Condition or Disease Intervention/Treatment Phase
  • Behavioral: Mindfulness Training
  • Behavioral: Mindful Attention Only Training
  • Behavioral: Analytic Thinking Training
N/A

Detailed Description

Mindfulness meditation practices are widely used among the general public, with people seeking to reduce stress, pain, inflammation, depression, and disease symptoms. Moreover, randomized controlled trials have shown mindfulness training programs to be effective in improving a broad range of psychological and physical health outcomes, particularly among populations with high stress burdens. Still, little is known about the mechanisms underlying mindfulness training that drive these effects. This study tests the active components of mindfulness that impact stress responding and health biomarkers.

The study separates attention and acceptance mindfulness instructions into three 14-day training programs delivered to a stressed adult population: (1) attention and acceptance instructions, (2) attentional monitoring instructions only, or (3) analytic thinking with no mindfulness instruction. Intervention programs are delivered on participants' own smartphones, providing a platform for maximal experimental control in testing the active ingredients of mindfulness training.

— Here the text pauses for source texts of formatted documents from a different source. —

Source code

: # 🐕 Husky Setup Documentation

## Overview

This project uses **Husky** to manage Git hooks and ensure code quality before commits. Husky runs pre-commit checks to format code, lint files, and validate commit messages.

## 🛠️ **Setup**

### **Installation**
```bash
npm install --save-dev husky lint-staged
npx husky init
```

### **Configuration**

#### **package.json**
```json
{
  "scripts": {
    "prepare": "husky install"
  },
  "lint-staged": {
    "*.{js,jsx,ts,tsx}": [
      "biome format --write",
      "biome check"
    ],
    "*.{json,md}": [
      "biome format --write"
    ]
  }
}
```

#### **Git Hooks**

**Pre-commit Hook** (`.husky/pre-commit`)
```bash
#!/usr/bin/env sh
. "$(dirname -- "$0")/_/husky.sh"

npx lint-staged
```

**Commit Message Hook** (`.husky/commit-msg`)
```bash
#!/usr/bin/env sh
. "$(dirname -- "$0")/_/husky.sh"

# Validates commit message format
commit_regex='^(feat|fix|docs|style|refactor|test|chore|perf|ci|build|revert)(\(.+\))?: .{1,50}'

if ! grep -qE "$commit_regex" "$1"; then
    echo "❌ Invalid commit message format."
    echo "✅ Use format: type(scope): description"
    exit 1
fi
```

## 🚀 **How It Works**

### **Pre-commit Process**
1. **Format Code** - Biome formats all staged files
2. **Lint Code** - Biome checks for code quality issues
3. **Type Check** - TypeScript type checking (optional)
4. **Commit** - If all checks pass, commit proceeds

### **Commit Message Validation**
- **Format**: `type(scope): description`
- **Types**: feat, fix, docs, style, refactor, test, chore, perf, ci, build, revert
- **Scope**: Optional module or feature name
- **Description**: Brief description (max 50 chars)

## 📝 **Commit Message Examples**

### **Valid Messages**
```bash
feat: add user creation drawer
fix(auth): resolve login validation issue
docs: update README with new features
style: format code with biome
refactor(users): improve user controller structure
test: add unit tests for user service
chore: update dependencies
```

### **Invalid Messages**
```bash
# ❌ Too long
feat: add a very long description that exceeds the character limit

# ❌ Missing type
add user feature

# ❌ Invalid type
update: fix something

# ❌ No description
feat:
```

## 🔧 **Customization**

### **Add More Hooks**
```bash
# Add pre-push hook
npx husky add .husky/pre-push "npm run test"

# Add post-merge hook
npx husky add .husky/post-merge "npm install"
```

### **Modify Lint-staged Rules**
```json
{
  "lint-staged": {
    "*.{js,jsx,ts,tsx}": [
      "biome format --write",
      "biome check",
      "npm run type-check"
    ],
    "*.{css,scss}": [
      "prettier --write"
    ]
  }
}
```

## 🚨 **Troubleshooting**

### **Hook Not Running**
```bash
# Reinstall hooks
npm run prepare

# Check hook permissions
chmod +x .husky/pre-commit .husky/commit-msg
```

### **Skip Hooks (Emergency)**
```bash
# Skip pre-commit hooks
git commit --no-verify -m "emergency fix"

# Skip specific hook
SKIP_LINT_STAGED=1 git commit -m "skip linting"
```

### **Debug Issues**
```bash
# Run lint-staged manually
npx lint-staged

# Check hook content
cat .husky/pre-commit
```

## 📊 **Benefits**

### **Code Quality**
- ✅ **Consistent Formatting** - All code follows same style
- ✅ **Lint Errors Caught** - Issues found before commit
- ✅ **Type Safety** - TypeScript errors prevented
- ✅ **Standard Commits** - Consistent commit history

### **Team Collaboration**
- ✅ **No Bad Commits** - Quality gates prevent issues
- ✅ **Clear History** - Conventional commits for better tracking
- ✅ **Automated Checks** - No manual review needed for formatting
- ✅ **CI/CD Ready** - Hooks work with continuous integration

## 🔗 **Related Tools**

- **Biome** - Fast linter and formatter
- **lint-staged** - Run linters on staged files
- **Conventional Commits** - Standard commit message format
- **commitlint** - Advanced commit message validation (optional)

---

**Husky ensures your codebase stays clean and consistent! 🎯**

Participants are recruited from the Pittsburgh community. At a baseline laboratory session, they complete psychosocial questionnaires and tasks and provide a dried blood spot sample. On their own, they complete pre- and post-intervention Ecological Momentary Assessment measures of stress, attention, and acceptance in daily life. Between these assessments, participants have 14 days to complete their randomly assigned 14-lesson intervention program. Participants return to the lab for post-intervention assessments (questionnaires, tasks, dried blood sample), listen to a final training session from their intervention program, and complete the Trier Social Stress Test. Participants are compensated.

Study Design

Study Type:
Interventional
Actual Enrollment :
153 participants
Allocation:
Randomized
Intervention Model:
Parallel Assignment
Masking:
Double (Participant, Outcomes Assessor)
Primary Purpose:
Basic Science
Study Start Date :
Feb 1, 2015
Actual Primary Completion Date :
Apr 1, 2016
Actual Study Completion Date :
Apr 1, 2016

Arms and Interventions

Arm Intervention/Treatment
Active Comparator: Mindfulness Training

14-lesson audio-guided mindfulness training program instructing present-moment attention and an orientation of acceptance

Behavioral: Mindfulness Training
Mindfulness training intervention consisting of 14 x 20-minute audio-guided lessons that participants access on their smartphones during the 14-day intervention period.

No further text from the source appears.